Aim of the task: Only a number is wanted here. Tally the lines of the data that contain "brtr".

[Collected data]
※
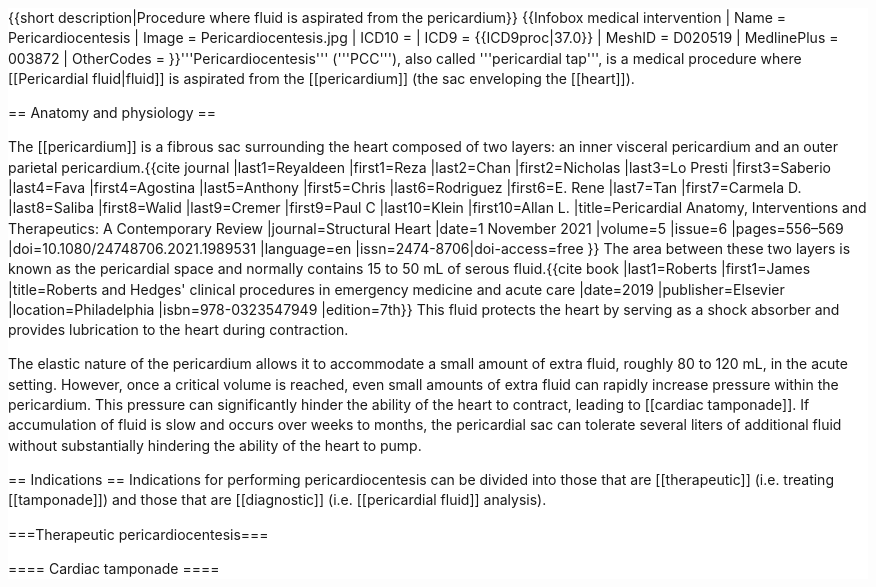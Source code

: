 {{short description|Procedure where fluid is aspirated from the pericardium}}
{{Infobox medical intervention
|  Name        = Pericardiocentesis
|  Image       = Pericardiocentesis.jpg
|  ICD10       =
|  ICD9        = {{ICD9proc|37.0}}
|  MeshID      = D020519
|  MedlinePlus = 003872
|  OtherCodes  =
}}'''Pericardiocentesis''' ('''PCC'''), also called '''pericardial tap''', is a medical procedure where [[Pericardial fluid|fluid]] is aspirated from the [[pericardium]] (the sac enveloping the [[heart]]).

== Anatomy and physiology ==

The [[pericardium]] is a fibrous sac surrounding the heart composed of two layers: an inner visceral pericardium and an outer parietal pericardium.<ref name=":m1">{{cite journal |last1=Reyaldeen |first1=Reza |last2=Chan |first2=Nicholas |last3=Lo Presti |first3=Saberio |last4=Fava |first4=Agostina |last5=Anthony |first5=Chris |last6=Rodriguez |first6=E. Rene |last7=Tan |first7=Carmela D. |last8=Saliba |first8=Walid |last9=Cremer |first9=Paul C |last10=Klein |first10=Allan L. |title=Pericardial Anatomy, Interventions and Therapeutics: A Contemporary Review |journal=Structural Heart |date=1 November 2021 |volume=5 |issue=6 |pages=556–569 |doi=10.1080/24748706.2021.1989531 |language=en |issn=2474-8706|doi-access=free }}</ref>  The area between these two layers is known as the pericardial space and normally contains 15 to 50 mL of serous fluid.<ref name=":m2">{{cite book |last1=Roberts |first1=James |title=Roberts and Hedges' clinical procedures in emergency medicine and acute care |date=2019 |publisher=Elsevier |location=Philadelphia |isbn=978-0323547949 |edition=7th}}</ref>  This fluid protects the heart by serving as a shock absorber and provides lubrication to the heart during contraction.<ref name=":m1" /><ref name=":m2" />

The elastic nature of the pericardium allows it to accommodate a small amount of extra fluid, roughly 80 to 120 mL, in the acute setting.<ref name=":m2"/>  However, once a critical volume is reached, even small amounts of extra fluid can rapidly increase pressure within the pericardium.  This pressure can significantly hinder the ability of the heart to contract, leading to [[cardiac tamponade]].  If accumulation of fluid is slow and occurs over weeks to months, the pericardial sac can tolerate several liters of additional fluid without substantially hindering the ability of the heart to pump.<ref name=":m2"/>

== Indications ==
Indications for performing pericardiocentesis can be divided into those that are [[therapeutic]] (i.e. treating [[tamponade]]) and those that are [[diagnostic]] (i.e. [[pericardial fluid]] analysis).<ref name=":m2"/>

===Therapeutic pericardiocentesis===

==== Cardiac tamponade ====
※
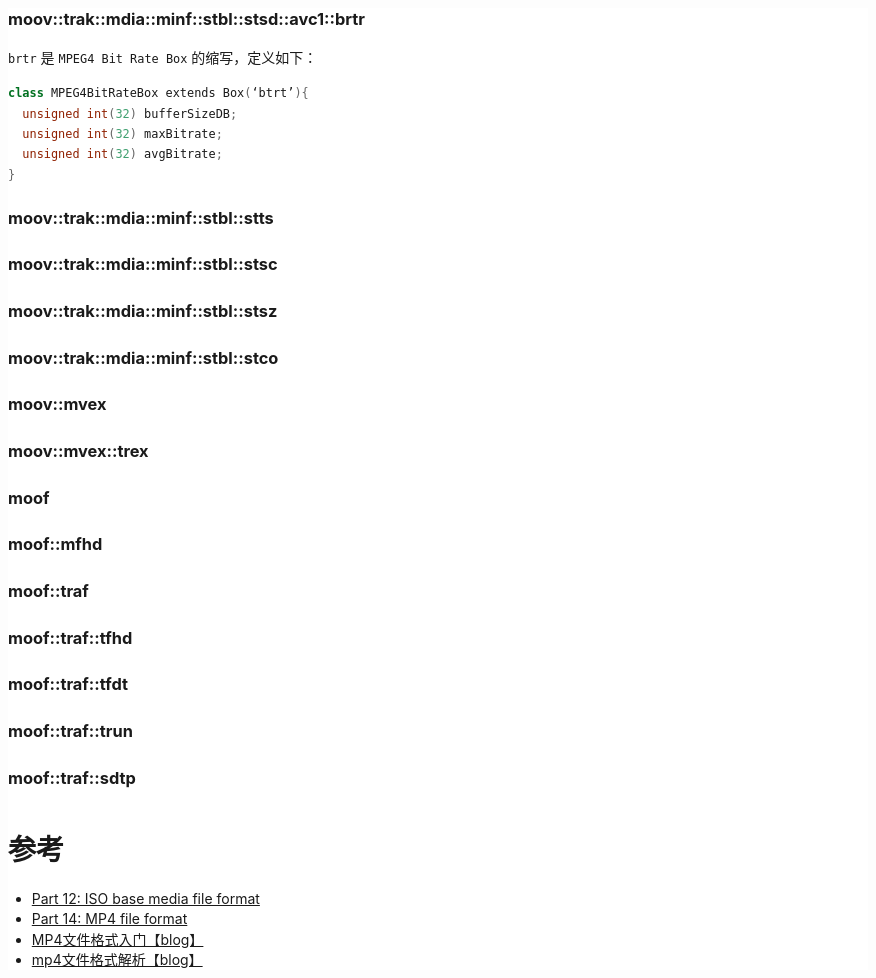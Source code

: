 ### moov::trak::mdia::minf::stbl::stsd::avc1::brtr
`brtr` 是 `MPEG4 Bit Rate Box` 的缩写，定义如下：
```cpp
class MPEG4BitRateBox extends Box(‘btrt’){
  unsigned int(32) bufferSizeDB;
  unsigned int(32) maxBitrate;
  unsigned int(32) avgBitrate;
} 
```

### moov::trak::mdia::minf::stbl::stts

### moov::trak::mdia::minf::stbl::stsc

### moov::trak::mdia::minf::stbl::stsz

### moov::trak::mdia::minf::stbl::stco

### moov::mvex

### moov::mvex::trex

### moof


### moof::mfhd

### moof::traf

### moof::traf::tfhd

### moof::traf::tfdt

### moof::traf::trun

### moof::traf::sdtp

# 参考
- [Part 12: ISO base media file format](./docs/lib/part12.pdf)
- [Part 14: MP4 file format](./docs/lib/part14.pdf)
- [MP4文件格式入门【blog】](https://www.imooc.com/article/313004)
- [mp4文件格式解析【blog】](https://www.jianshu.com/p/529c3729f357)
※
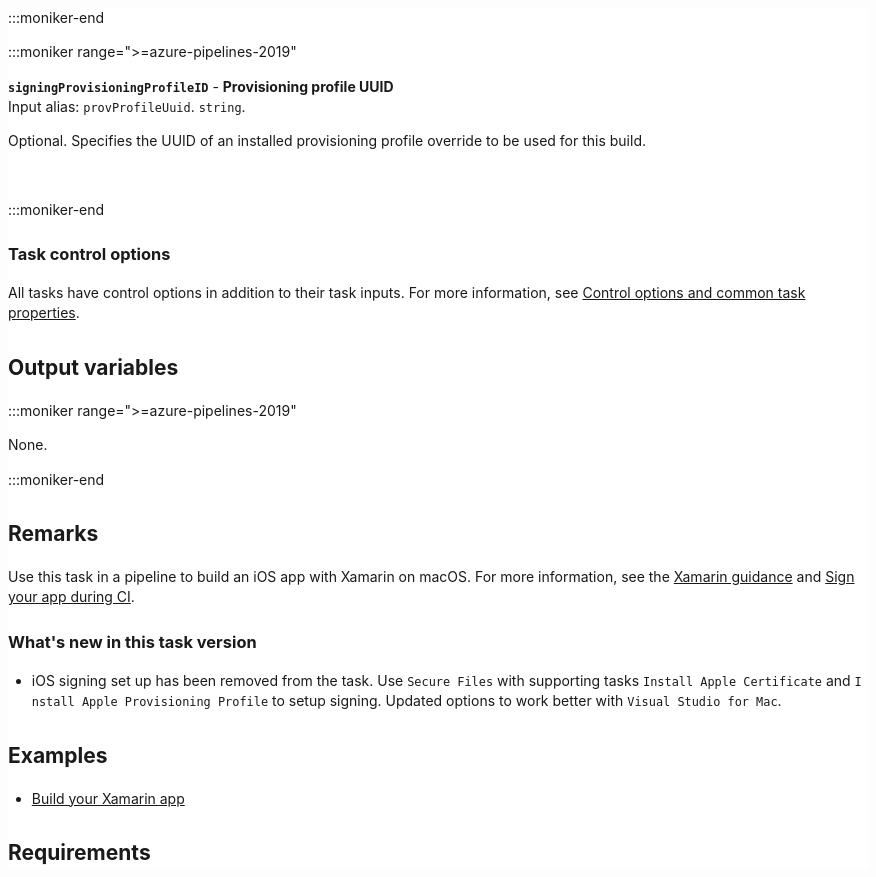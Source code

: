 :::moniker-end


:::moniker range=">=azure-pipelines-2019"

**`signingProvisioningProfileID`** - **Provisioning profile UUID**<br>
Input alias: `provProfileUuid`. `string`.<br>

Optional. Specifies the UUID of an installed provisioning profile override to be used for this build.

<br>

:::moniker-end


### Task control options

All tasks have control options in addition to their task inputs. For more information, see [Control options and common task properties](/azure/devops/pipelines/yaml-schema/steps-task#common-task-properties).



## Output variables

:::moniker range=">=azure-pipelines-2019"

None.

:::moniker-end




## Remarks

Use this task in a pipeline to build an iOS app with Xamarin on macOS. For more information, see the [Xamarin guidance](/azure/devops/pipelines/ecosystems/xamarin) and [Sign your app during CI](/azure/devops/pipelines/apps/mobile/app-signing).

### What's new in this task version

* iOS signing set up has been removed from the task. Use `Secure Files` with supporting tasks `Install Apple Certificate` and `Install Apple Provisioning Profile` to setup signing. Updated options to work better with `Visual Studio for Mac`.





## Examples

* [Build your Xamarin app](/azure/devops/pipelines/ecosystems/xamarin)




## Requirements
※
Task result: 2